Royalti Timah 7 Persen Tak Kunjung Masuk, DPRD Babel Datangi Kemenkeu dan Komisi XI

FAKTA BERITA, PANGKALPINANG – DPRD Provinsi Kepulauan Bangka Belitung berencana melakukan kunjungan kerja ke Kementerian Keuangan serta Komisi XI DPR RI guna mempertanyakan kejelasan realisasi kenaikan royalti timah dengan tarif progresif 3 hingga 7 persen yang hingga kini belum dirasakan daerah.

Ketua DPRD Babel Didit Srigusjaya menyebutkan, meskipun pemerintah pusat telah menerbitkan Peraturan Pemerintah Nomor 19 Tahun 2025 tentang penyesuaian jenis dan tarif atas penerimaan negara bukan pajak (PNBP) sektor mineral dan batu bara, termasuk timah, namun Dana Bagi Hasil (DBH) yang diterima Bangka Belitung masih mengacu pada tarif lama sebesar 3 persen.

Menurut Didit, dalam regulasi tersebut royalti timah yang sebelumnya bersifat flat 3 persen kini disesuaikan menjadi tarif progresif antara 3 hingga 7 persen berdasarkan harga pasar.
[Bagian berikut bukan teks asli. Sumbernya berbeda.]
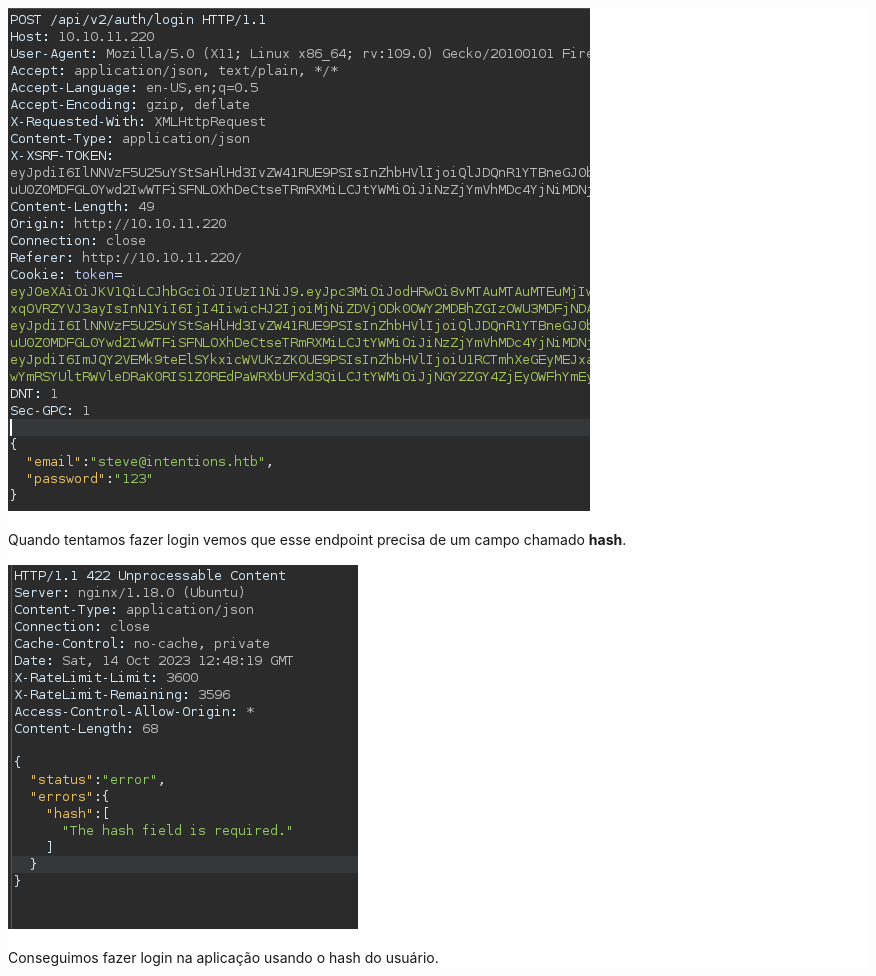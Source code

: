 ![image](/assets/img/post/intentions/15.png)

Quando tentamos fazer login vemos que esse endpoint precisa de um campo chamado **hash**.

![image](/assets/img/post/intentions/16.png)

Conseguimos fazer login na aplicação usando o hash do usuário. 
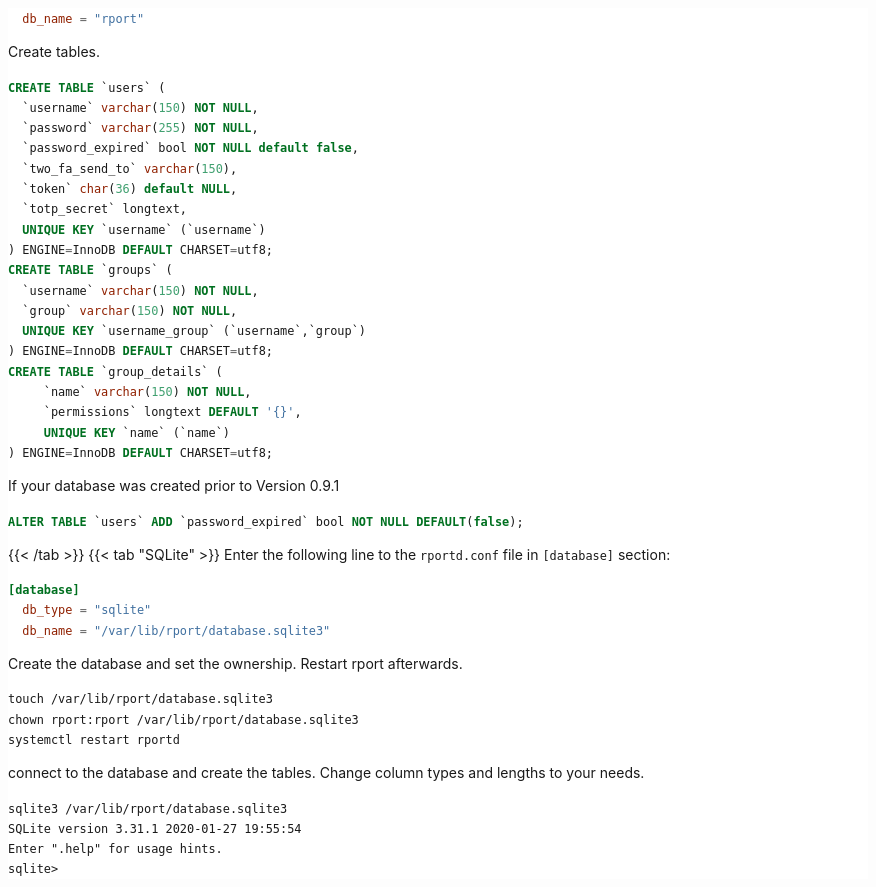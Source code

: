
 ```toml
  db_name = "rport"
```

Create tables.

```sql
CREATE TABLE `users` (
  `username` varchar(150) NOT NULL,
  `password` varchar(255) NOT NULL,
  `password_expired` bool NOT NULL default false,
  `two_fa_send_to` varchar(150),
  `token` char(36) default NULL,
  `totp_secret` longtext,
  UNIQUE KEY `username` (`username`)
) ENGINE=InnoDB DEFAULT CHARSET=utf8;
CREATE TABLE `groups` (
  `username` varchar(150) NOT NULL,
  `group` varchar(150) NOT NULL,
  UNIQUE KEY `username_group` (`username`,`group`)
) ENGINE=InnoDB DEFAULT CHARSET=utf8;
CREATE TABLE `group_details` (
     `name` varchar(150) NOT NULL,
     `permissions` longtext DEFAULT '{}',
     UNIQUE KEY `name` (`name`)
) ENGINE=InnoDB DEFAULT CHARSET=utf8;
```

If your database was created prior to Version 0.9.1

```sql
ALTER TABLE `users` ADD `password_expired` bool NOT NULL DEFAULT(false);
```

{{< /tab >}}
{{< tab "SQLite" >}}
Enter the following line to the `rportd.conf` file in `[database]` section:

```toml
[database]
  db_type = "sqlite"
  db_name = "/var/lib/rport/database.sqlite3"
```

Create the database and set the ownership. Restart rport afterwards.

```shell
touch /var/lib/rport/database.sqlite3
chown rport:rport /var/lib/rport/database.sqlite3
systemctl restart rportd
```

connect to the database and create the tables. Change column types and lengths to your needs.

```shell
sqlite3 /var/lib/rport/database.sqlite3
SQLite version 3.31.1 2020-01-27 19:55:54
Enter ".help" for usage hints.
sqlite>
```
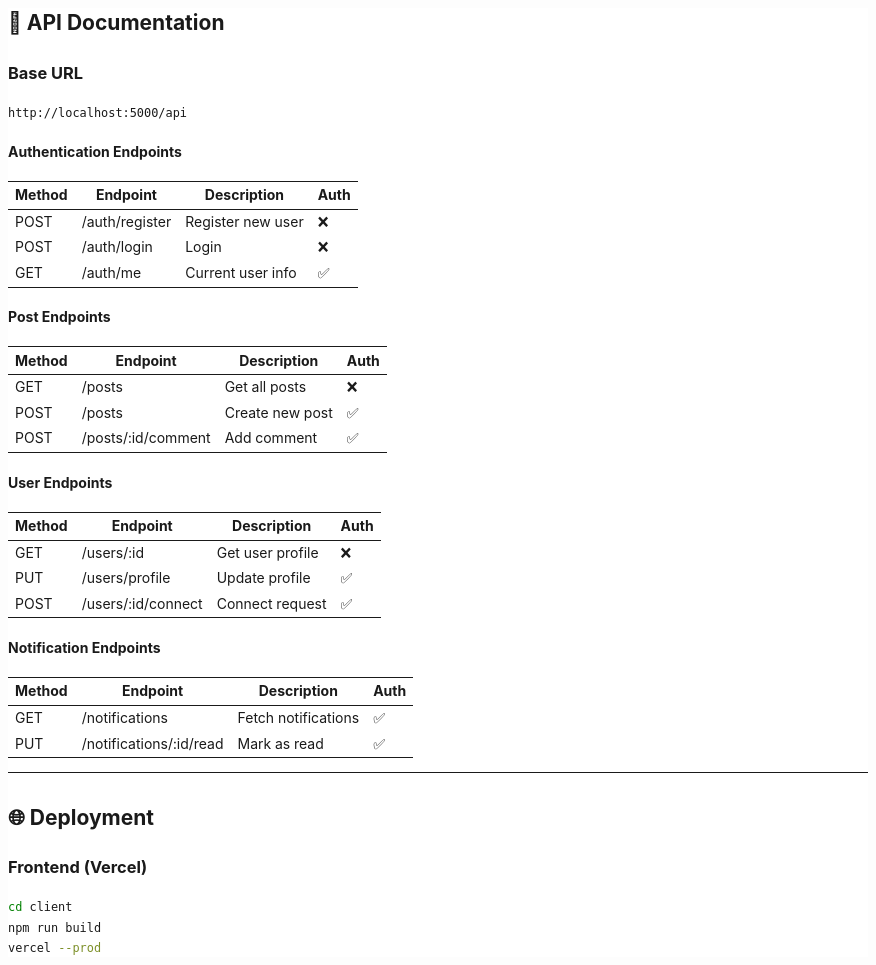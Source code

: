 
## 🔗 API Documentation

### Base URL
```
http://localhost:5000/api
```

#### Authentication Endpoints
| Method | Endpoint        | Description           | Auth |
|--------|------------------|-----------------------|------|
| POST   | /auth/register   | Register new user     | ❌   |
| POST   | /auth/login      | Login                 | ❌   |
| GET    | /auth/me         | Current user info     | ✅   |

#### Post Endpoints
| Method | Endpoint                | Description                | Auth |
|--------|--------------------------|-----------------------------|------|
| GET    | /posts                   | Get all posts              | ❌   |
| POST   | /posts                   | Create new post            | ✅   |
| POST   | /posts/:id/comment       | Add comment                | ✅   |

#### User Endpoints
| Method | Endpoint                     | Description              | Auth |
|--------|-------------------------------|--------------------------|------|
| GET    | /users/:id                   | Get user profile         | ❌   |
| PUT    | /users/profile              | Update profile           | ✅   |
| POST   | /users/:id/connect          | Connect request          | ✅   |

#### Notification Endpoints
| Method | Endpoint                     | Description              | Auth |
|--------|-------------------------------|--------------------------|------|
| GET    | /notifications               | Fetch notifications      | ✅   |
| PUT    | /notifications/:id/read     | Mark as read             | ✅   |

---

## 🌐 Deployment

### Frontend (Vercel)
```bash
cd client
npm run build
vercel --prod
```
Kenaikan ini seharusnya berdampak langsung terhadap peningkatan DBH timah bagi Bangka Belitung.

“Royalti timah ini sudah ditetapkan 7 persen, dan pemerintah pusat telah memungut royalti 7 persen. Tapi kenyataannya, Bangka Belitung masih menerima royalti timah 3 persen,” kata Didit usai memimpin rapat Badan Musyawarah DPRD Babel di Pangkalpinang.

Ia mengungkapkan, berdasarkan informasi yang diterima DPRD Babel, pemerintah pusat telah menerapkan tarif royalti 7 persen kepada PT Timah. Namun, besaran tersebut belum tercermin dalam pembagian DBH ke daerah.